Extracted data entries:
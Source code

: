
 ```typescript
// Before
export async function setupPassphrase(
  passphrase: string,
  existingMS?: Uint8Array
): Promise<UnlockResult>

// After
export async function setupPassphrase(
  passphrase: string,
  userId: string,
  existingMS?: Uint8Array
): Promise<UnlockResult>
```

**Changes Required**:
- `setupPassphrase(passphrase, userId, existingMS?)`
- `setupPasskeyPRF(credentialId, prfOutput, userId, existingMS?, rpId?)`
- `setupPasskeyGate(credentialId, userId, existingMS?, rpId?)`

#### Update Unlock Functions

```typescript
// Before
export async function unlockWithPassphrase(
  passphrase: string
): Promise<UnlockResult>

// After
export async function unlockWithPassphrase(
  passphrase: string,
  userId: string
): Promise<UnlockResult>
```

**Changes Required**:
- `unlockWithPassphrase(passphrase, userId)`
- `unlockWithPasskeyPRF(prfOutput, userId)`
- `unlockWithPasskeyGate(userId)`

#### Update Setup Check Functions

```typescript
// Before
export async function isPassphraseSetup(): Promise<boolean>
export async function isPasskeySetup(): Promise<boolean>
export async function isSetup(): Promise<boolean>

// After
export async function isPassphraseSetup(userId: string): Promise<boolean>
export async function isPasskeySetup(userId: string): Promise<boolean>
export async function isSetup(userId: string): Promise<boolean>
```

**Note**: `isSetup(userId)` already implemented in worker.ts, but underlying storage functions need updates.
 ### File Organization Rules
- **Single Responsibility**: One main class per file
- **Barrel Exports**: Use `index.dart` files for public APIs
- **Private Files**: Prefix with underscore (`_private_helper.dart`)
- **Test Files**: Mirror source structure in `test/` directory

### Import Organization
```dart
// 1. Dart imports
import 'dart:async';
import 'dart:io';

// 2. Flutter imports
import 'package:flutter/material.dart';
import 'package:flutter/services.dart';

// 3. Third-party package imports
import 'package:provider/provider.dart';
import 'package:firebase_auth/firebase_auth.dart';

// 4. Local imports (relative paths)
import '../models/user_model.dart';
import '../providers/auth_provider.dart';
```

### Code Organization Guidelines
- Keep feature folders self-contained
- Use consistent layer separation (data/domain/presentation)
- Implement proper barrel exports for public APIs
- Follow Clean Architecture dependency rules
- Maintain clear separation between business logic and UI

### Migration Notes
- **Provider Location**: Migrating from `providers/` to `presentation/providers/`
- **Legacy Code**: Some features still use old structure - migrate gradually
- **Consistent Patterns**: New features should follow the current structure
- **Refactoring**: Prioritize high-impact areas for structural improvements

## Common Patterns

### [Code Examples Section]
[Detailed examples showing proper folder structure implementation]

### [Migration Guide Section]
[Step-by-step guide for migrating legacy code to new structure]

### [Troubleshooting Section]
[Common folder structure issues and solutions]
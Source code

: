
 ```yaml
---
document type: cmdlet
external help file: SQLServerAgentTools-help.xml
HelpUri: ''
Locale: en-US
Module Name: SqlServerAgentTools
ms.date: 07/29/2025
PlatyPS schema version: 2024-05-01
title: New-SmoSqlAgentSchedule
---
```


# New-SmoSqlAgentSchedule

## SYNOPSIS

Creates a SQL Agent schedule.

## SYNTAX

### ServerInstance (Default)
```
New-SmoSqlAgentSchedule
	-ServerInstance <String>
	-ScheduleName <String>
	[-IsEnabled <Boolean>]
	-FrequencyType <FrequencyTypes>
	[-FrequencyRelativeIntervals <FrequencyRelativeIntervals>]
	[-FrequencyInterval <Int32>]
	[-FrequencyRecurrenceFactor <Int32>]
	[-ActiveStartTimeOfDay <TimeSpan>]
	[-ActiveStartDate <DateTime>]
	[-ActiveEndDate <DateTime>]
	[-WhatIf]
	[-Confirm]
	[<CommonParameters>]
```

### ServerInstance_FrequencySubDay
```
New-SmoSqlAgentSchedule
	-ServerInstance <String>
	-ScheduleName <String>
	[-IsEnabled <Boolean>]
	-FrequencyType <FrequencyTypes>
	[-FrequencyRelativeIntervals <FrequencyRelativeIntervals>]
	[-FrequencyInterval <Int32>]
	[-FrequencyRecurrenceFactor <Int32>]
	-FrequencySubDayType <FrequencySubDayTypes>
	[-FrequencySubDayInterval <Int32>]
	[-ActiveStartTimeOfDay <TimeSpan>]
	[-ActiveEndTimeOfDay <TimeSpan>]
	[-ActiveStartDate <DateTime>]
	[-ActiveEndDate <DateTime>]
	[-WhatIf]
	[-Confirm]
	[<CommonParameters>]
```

WHAT IS NEEDED: Write the entries out once more, exactly as they appear.

OUTPUT FOR THIS EXERCISE:
Source code

:
 ```typescript
// Before
export async function setupPassphrase(
  passphrase: string,
  existingMS?: Uint8Array
): Promise<UnlockResult>

// After
export async function setupPassphrase(
  passphrase: string,
  userId: string,
  existingMS?: Uint8Array
): Promise<UnlockResult>
```

**Changes Required**:
- `setupPassphrase(passphrase, userId, existingMS?)`
- `setupPasskeyPRF(credentialId, prfOutput, userId, existingMS?, rpId?)`
- `setupPasskeyGate(credentialId, userId, existingMS?, rpId?)`

#### Update Unlock Functions

```typescript
// Before
export async function unlockWithPassphrase(
  passphrase: string
): Promise<UnlockResult>

// After
export async function unlockWithPassphrase(
  passphrase: string,
  userId: string
): Promise<UnlockResult>
```

**Changes Required**:
- `unlockWithPassphrase(passphrase, userId)`
- `unlockWithPasskeyPRF(prfOutput, userId)`
- `unlockWithPasskeyGate(userId)`

#### Update Setup Check Functions

```typescript
// Before
export async function isPassphraseSetup(): Promise<boolean>
export async function isPasskeySetup(): Promise<boolean>
export async function isSetup(): Promise<boolean>

// After
export async function isPassphraseSetup(userId: string): Promise<boolean>
export async function isPasskeySetup(userId: string): Promise<boolean>
export async function isSetup(userId: string): Promise<boolean>
```

**Note**: `isSetup(userId)` already implemented in worker.ts, but underlying storage functions need updates.
 ### File Organization Rules
- **Single Responsibility**: One main class per file
- **Barrel Exports**: Use `index.dart` files for public APIs
- **Private Files**: Prefix with underscore (`_private_helper.dart`)
- **Test Files**: Mirror source structure in `test/` directory

### Import Organization
```dart
// 1. Dart imports
import 'dart:async';
import 'dart:io';

// 2. Flutter imports
import 'package:flutter/material.dart';
import 'package:flutter/services.dart';

// 3. Third-party package imports
import 'package:provider/provider.dart';
import 'package:firebase_auth/firebase_auth.dart';

// 4. Local imports (relative paths)
import '../models/user_model.dart';
import '../providers/auth_provider.dart';
```

### Code Organization Guidelines
- Keep feature folders self-contained
- Use consistent layer separation (data/domain/presentation)
- Implement proper barrel exports for public APIs
- Follow Clean Architecture dependency rules
- Maintain clear separation between business logic and UI

### Migration Notes
- **Provider Location**: Migrating from `providers/` to `presentation/providers/`
- **Legacy Code**: Some features still use old structure - migrate gradually
- **Consistent Patterns**: New features should follow the current structure
- **Refactoring**: Prioritize high-impact areas for structural improvements

## Common Patterns

### [Code Examples Section]
[Detailed examples showing proper folder structure implementation]

### [Migration Guide Section]
[Step-by-step guide for migrating legacy code to new structure]

### [Troubleshooting Section]
[Common folder structure issues and solutions]
Source code

:
 ```yaml
---
document type: cmdlet
external help file: SQLServerAgentTools-help.xml
HelpUri: ''
Locale: en-US
Module Name: SqlServerAgentTools
ms.date: 07/29/2025
PlatyPS schema version: 2024-05-01
title: New-SmoSqlAgentSchedule
---
```


# New-SmoSqlAgentSchedule

## SYNOPSIS

Creates a SQL Agent schedule.

## SYNTAX

### ServerInstance (Default)
```
New-SmoSqlAgentSchedule
	-ServerInstance <String>
	-ScheduleName <String>
	[-IsEnabled <Boolean>]
	-FrequencyType <FrequencyTypes>
	[-FrequencyRelativeIntervals <FrequencyRelativeIntervals>]
	[-FrequencyInterval <Int32>]
	[-FrequencyRecurrenceFactor <Int32>]
	[-ActiveStartTimeOfDay <TimeSpan>]
	[-ActiveStartDate <DateTime>]
	[-ActiveEndDate <DateTime>]
	[-WhatIf]
	[-Confirm]
	[<CommonParameters>]
```

### ServerInstance_FrequencySubDay
```
New-SmoSqlAgentSchedule
	-ServerInstance <String>
	-ScheduleName <String>
	[-IsEnabled <Boolean>]
	-FrequencyType <FrequencyTypes>
	[-FrequencyRelativeIntervals <FrequencyRelativeIntervals>]
	[-FrequencyInterval <Int32>]
	[-FrequencyRecurrenceFactor <Int32>]
	-FrequencySubDayType <FrequencySubDayTypes>
	[-FrequencySubDayInterval <Int32>]
	[-ActiveStartTimeOfDay <TimeSpan>]
	[-ActiveEndTimeOfDay <TimeSpan>]
	[-ActiveStartDate <DateTime>]
	[-ActiveEndDate <DateTime>]
	[-WhatIf]
	[-Confirm]
	[<CommonParameters>]
```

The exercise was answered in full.